The characteristics included in the NHANES database are not independent of each other but fall into various categories such as dietary intake, exercise or socioeconomic status. The number of these categories is relatively small and if only one characteristic from each were used then the total number in the analysis would be smaller than might be desired. It is therefore preferable that, subject to the restrictions discussed in section 2.5 below, several attributes from each category be used. This has the advantage that different measures of one category will, in general, represent it better and reduce the possibility of bias due to the use of a single characteristics which was unsuitable in some way.
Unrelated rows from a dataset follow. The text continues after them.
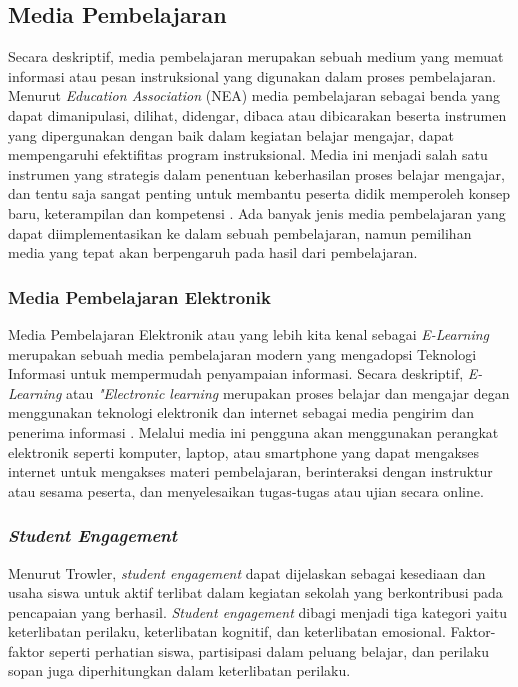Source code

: \subsection{Media Pembelajaran}
Secara deskriptif, media pembelajaran merupakan sebuah medium yang memuat informasi atau pesan instruksional yang digunakan dalam proses pembelajaran\cite{hasan2021media}. 
Menurut \textit{Education Association} (NEA) media pembelajaran sebagai benda yang dapat dimanipulasi, dilihat, didengar, dibaca atau dibicarakan 
beserta instrumen yang dipergunakan dengan baik dalam kegiatan belajar mengajar, dapat mempengaruhi efektifitas program instruksional\cite{arsyad2011media}.
Media ini menjadi salah satu instrumen yang strategis dalam penentuan keberhasilan proses belajar mengajar, dan tentu saja sangat penting untuk membantu peserta didik memperoleh konsep baru, keterampilan dan kompetensi \cite{hasan2021media}.
Ada banyak jenis media pembelajaran yang dapat diimplementasikan ke dalam sebuah pembelajaran, namun pemilihan media yang tepat akan berpengaruh pada hasil dari pembelajaran.
\subsubsection{Media Pembelajaran Elektronik}
Media Pembelajaran Elektronik atau yang lebih kita kenal sebagai \textit{E-Learning} merupakan sebuah media pembelajaran modern yang mengadopsi Teknologi Informasi untuk mempermudah penyampaian informasi.
Secara deskriptif, \textit{E-Learning} atau \textit{"Electronic learning} merupakan proses belajar dan mengajar degan menggunakan teknologi elektronik dan internet sebagai media pengirim dan penerima informasi \cite{hanum2013keefetifan}.
Melalui media ini pengguna akan menggunakan perangkat elektronik seperti komputer, laptop, atau smartphone yang dapat mengakses internet untuk mengakses materi pembelajaran, berinteraksi dengan instruktur atau sesama peserta, dan menyelesaikan tugas-tugas atau ujian secara online.

\subsubsection{\textit{Student Engagement}}
Menurut Trowler, \textit{student engagement} dapat dijelaskan sebagai kesediaan dan usaha siswa untuk aktif terlibat dalam kegiatan sekolah yang berkontribusi pada pencapaian yang berhasil. 
\textit{Student engagement} dibagi menjadi tiga kategori yaitu keterlibatan perilaku, keterlibatan kognitif, dan keterlibatan emosional. Faktor-faktor seperti perhatian siswa, partisipasi dalam peluang belajar, dan perilaku sopan juga diperhitungkan dalam keterlibatan perilaku\cite{trowler2010student}.

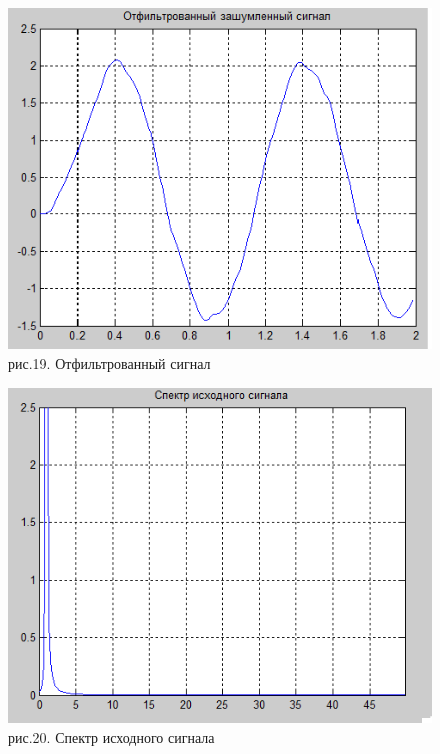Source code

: \documentclass[10pt,a4paper]{report}
\begin{document}
\begin{figure}
\begin{center}
\includegraphics[angle=0, scale = 0.8]{6_3.png}\newline
рис.19. Отфильтрованный сигнал\newline
\end{center}
\end{figure}
\begin{figure}
\begin{center}
\includegraphics[angle=0, scale = 0.8]{6_4.png}\newline
рис.20. Спектр исходного сигнала\newline
\end{center}
\end{figure}
\end{document}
This approach is not as simple as it seems. Should all categories of information be represented by similar numbers of attributes or should some, by virtue of some estimate of greater importance, contribute more characteristics? In addition, the categories of information are not clearly circumscribed. Body mass index may be related to both diet and exercise while socioeconomic characteristics such as employment status will be related to demographic attributes such as age and gender. Moreover, some categories, such as smoking behaviour present only a small number of characteristics which are suitable for use.

It is apparent, once more, that judgement, tempered by practical concerns, is required. It is possible, for example, to argue that the category of diet is wider than smoking in both its implications for disease and the number of characteristics required to provide adequate coverage of all of its manifestations may be greater. Convincing as such arguments may be however, they remain general in that they fail to quantify the discussion.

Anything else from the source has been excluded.